Start of EXCERPTED DATA

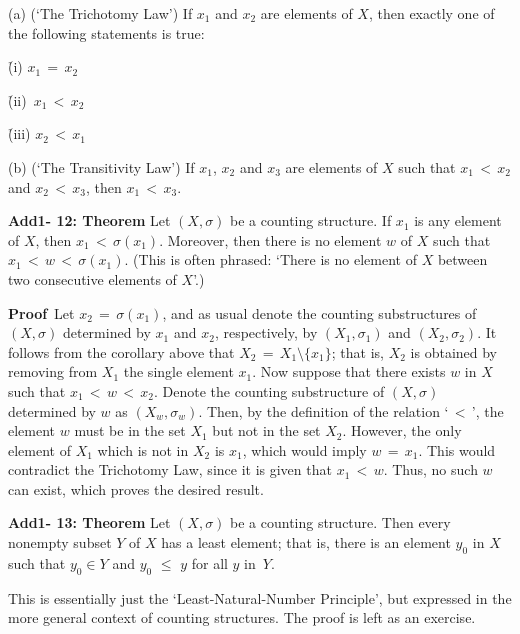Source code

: {\V

        (a) (`The Trichotomy Law') If $x_{1}$ and $x_{2}$ are elements of $X$, then exactly one of the following statements is true:

        \h (i)\,\,$x_{1} \,=\, x_{2}$

        \h (ii)\, $x_{1}\,<\,x_{2}$

        \h (iii) $x_{2}\,<\,x_{1}$

\V

        (b) (`The Transitivity Law') If $x_{1}$, $x_{2}$ and $x_{3}$ are elements of $X$ such that $x_{1}\,<\,x_{2}$ and $x_{2}\,<\,x_{3}$, then $x_{1}\,<\,x_{3}$.

\V
\V


        {\bf Add1- 12: Theorem} Let $(X,{\sigma})$ be a counting structure. If $x_{1}$ is any element of $X$, then $x_{1}\,<\,{\sigma}(x_{1})$.
    Moreover, then there is no element $w$ of $X$ such that $x_{1}\,<\,w\,<\,{\sigma}(x_{1})$.
    (This is often phrased: `There is no element of $X$ between two consecutive elements of $X$'.)

\V

        {\bf Proof}\,  Let $x_{2} \,=\, {\sigma}(x_{1})$, and as usual denote the counting substructures of $(X,{\sigma})$ determined by $x_{1}$ and $x_{2}$, respectively, by $(X_{1},{\sigma}_{1})$ and $(X_{2},{\sigma}_{2})$.
    It follows from the corollary above that $X_{2} \,=\, X_{1}{\setminus}\{x_{1}\}$; that is, $X_{2}$ is obtained by removing from $X_{1}$ the single element $x_{1}$.
    Now suppose that there exists $w$ in $X$ such that $x_{1}\,<\,w\,<\,x_{2}$.
    Denote the counting substructure of $(X,{\sigma})$ determined by $w$ as $(X_{w},{\sigma}_{w})$.
    Then, by the definition of the relation `$\,<\,$', the element $w$ must be in the set $X_{1}$ but not in the set $X_{2}$.
    However, the only element of $X_{1}$ which is not in $X_{2}$ is $x_{1}$, which would imply $w \,=\, x_{1}$.
    This would contradict the Trichotomy Law, since it is given that $x_{1}\,<\,w$.
    Thus, no such $w$ can exist, which proves the desired result.

\V


        {\bf Add1- 13: Theorem} Let $(X,{\sigma})$ be a counting structure. Then every nonempty subset $Y$ of $X$ has a least element;
    that is, there is an element $y_{0}$ in $X$ such that $y_{0}{\in}Y$ and $y_{0}\,\,{\leq}\,\,y$ for all $y$ in~$Y$.

\V

        This is essentially just the `Least-Natural-Number Principle',
    but expressed in the more general context of counting structures.
    The proof is left as an exercise.

}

End of EXCERPTED DATA

• **WORK INSTRUCTIONS**: Every line from the one containing "Now suppose that" through the last line of the entries should be output exactly; nothing else belongs in the reply.

• **YOUR RESPONSE**:
    Now suppose that there exists $w$ in $X$ such that $x_{1}\,<\,w\,<\,x_{2}$.
    Denote the counting substructure of $(X,{\sigma})$ determined by $w$ as $(X_{w},{\sigma}_{w})$.
    Then, by the definition of the relation `$\,<\,$', the element $w$ must be in the set $X_{1}$ but not in the set $X_{2}$.
    However, the only element of $X_{1}$ which is not in $X_{2}$ is $x_{1}$, which would imply $w \,=\, x_{1}$.
    This would contradict the Trichotomy Law, since it is given that $x_{1}\,<\,w$.
    Thus, no such $w$ can exist, which proves the desired result.

\V


        {\bf Add1- 13: Theorem} Let $(X,{\sigma})$ be a counting structure. Then every nonempty subset $Y$ of $X$ has a least element;
    that is, there is an element $y_{0}$ in $X$ such that $y_{0}{\in}Y$ and $y_{0}\,\,{\leq}\,\,y$ for all $y$ in~$Y$.

\V

        This is essentially just the `Least-Natural-Number Principle',
    but expressed in the more general context of counting structures.
    The proof is left as an exercise.

}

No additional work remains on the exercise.